(Beginning of Available records)

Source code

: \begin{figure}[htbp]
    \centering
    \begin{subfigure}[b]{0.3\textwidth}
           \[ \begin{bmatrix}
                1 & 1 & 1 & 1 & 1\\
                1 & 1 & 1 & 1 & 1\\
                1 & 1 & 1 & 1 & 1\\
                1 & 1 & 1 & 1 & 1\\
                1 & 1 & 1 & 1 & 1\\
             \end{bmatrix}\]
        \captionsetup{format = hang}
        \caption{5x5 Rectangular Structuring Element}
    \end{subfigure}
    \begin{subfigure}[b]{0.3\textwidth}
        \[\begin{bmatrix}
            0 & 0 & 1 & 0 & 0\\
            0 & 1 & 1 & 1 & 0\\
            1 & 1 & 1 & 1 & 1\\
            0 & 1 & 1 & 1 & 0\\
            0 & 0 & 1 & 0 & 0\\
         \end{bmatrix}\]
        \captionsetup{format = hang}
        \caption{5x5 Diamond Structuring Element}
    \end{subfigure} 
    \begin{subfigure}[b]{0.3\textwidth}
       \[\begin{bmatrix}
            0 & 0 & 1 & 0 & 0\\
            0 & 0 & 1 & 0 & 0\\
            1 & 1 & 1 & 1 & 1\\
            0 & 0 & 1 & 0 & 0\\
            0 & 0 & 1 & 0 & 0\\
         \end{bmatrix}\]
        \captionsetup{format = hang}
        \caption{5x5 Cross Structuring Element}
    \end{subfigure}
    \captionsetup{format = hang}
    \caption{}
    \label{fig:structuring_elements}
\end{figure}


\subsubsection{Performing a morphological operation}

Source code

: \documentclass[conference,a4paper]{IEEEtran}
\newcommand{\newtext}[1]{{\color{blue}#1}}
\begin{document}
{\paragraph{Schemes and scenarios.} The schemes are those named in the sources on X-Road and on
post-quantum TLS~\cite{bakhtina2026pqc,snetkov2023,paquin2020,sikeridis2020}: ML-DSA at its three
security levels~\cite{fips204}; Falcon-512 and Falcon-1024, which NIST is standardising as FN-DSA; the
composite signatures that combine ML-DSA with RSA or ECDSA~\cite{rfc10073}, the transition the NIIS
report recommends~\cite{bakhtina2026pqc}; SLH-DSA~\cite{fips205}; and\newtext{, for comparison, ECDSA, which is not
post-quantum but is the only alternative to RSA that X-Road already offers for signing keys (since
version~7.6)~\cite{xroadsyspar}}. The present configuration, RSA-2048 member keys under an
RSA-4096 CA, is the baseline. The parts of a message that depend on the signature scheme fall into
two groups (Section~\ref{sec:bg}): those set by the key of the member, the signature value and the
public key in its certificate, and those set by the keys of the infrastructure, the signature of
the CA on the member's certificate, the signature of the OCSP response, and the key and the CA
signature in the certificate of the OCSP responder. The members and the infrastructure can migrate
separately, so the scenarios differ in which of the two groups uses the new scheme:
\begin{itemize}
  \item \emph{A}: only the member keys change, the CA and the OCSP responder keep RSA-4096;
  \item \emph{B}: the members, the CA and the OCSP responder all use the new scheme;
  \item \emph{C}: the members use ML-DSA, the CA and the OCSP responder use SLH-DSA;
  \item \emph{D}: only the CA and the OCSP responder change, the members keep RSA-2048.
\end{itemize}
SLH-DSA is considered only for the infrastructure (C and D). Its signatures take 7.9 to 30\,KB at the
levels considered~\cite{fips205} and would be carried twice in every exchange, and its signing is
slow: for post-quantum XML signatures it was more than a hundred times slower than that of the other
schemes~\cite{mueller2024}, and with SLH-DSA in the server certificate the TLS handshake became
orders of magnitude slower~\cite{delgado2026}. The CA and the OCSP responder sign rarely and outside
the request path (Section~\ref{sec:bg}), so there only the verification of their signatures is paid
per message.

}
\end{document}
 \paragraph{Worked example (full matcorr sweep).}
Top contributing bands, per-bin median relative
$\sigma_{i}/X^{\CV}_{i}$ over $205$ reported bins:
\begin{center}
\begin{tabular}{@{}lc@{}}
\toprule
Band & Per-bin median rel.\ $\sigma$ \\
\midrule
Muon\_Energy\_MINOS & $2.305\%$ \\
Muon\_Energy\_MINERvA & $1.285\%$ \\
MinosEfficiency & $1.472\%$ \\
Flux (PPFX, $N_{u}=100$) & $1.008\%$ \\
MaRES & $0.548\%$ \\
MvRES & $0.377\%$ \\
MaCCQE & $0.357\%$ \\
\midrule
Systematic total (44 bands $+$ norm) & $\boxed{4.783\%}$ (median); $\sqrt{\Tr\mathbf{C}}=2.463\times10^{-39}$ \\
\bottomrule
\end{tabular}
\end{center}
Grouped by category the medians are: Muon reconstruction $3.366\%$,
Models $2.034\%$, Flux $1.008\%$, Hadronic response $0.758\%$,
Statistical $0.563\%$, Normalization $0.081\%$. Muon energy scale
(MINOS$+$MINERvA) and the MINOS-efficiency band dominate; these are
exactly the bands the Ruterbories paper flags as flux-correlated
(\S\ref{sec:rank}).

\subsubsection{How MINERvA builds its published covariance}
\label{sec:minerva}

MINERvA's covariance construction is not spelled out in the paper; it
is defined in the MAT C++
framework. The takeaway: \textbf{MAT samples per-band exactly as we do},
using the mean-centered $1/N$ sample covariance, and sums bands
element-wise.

(End of Available records)

◆ Assigned task
Check each line of the data above for the word "signatures" and state how many lines contain it, with no other text.

◆ Answer to this task
4